一旁的王德茂看着杜禾饴安然脱身,一张老脸黑得像锅底。
满心算计尽数落空,还可能落个搬弄是非的嫌疑,气得咬牙切齿,却又无可奈何,只能狠狠瞪向杜禾饴,眼底满是怨毒。
杜禾饴将他的恶意尽收眼底,王德茂这笔账,她牢牢记下。
这人心胸狭隘、阴险歹毒,招惹上了必定后患无穷。但眼下最重要的是牢牢抓住贤妃,凭借厨艺站稳脚跟,再另寻机会出宫。
她收敛心绪,快步赶往小厨房。
只选质地最细腻的藕粉,以温水慢慢搅匀化开,上锅隔水蒸至半凝固状态,凝出晶莹软糯的藕粉冻,放至温凉。
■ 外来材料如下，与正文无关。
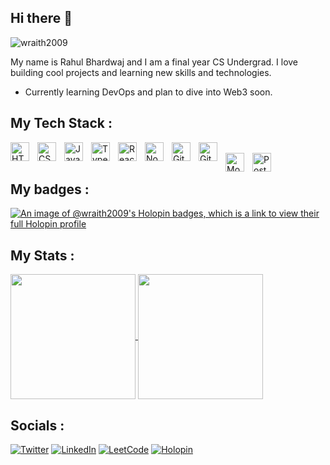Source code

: ## Hi there 👋
<p align = "left"> <img src = "https://komarev.com/ghpvc/?username=wraith2009" alt = "wraith2009" /> </p>

My name is Rahul Bhardwaj and I am a final year CS Undergrad. I love building cool projects and learning new skills and technologies.  
- Currently learning DevOps and plan to dive into Web3 soon.

## My Tech Stack :
<img align="left" alt="HTML" width="30px" style="padding-right:10px;" src="https://cdn.jsdelivr.net/gh/devicons/devicon/icons/html5/html5-plain.svg" />
<img align="left" alt="CSS" width="30px" style="padding-right:10px;" src="https://cdn.jsdelivr.net/gh/devicons/devicon/icons/css3/css3-plain.svg" />
<img align="left" alt="JavaScript" width="30px" style="padding-right:10px;" src="https://cdn.jsdelivr.net/gh/devicons/devicon/icons/javascript/javascript-plain.svg" />
<img align="left" alt="TypeScript" width="30px" style="padding-right:10px;" src="https://cdn.jsdelivr.net/gh/devicons/devicon@latest/icons/typescript/typescript-original.svg" />
<img align="left" alt="React" width="30px" style="padding-right:10px" src="https://cdn.jsdelivr.net/gh/devicons/devicon@latest/icons/react/react-original.svg" />
<img align="left" alt="Node.js" width="30px" style="padding-right:10px;" src="https://cdn.jsdelivr.net/gh/devicons/devicon@latest/icons/nodejs/nodejs-plain.svg" />
<img align="left" alt="Git" width="30px" style="padding-right:10px;" src="https://cdn.jsdelivr.net/gh/devicons/devicon/icons/git/git-original.svg" />
<img align="left" alt="GitHub" width="30px" style="padding-right:10px;" src="https://user-images.githubusercontent.com/3369400/139447912-e0f43f33-6d9f-45f8-be46-2df5bbc91289.png" />
<br />
<img align="left" alt="MongoDB" width="30px" style="padding-right:10px;" src="https://cdn.jsdelivr.net/gh/devicons/devicon/icons/mongodb/mongodb-original.svg" />
<img align="left" alt="PostgreSQL" width="30px" style="padding-right:10px;" src="https://cdn.jsdelivr.net/gh/devicons/devicon/icons/postgresql/postgresql-original.svg" />
<br />

## My badges :
[![An image of @wraith2009's Holopin badges, which is a link to view their full Holopin profile](https://holopin.io/@wraith2009)](https://www.holopin.io/@wraith2009)

## My Stats :
<span><a href="https://github.com/wraith2009/github-readme-stats">
  <img height=200 align="center" src="https://github-readme-stats.vercel.app/api?username=wraith2009&show_icons=true&theme=tokyonight" />
</a>
<a href="https://github.com/wraith2009">
  <img height=200 align="center" src="https://github-readme-stats.vercel.app/api/top-langs/?username=wraith2009&layout=compact&theme=tokyonight&card_width=335" />
</a><span/>

## Socials :
[![Twitter](https://img.shields.io/badge/Twitter-%231DA1F2.svg?style=for-the-badge&logo=Twitter&logoColor=white)](https://x.com/WGaming28441)
[![LinkedIn](https://img.shields.io/badge/linkedin-%230077B5.svg?style=for-the-badge&logo=linkedin&logoColor=white)](https://www.linkedin.com/in/rahulbhardwaj95990/)
[![LeetCode](https://img.shields.io/badge/LeetCode-%23F7DF1E.svg?style=for-the-badge&logo=LeetCode&logoColor=white)](https://leetcode.com/u/Rahul_Bhardwa09j/)
[![Holopin](https://img.shields.io/badge/Holopin-%23FF4B2B.svg?style=for-the-badge&logo=Holopin&logoColor=white)](https://www.holopin.io/@wraith2009)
再取新鲜饱满的荔枝,剥皮去核,切成小块,搭配蜜渍桂花、少许糖水铺在藕粉冻之上,色泽粉嫩,香气扑鼻。
这次她没有放半点冰块,桂花的香气中和了荔枝的甜腻,藕粉养胃,荔枝补气血,样样贴合体虚之人的吃食需求。
杜禾饴亲手摆盘妥当,捧着精致食盒,再度返回含象殿。此时殿外忽然传来内侍通传:“陛下驾到——大殿下、三殿下驾到——”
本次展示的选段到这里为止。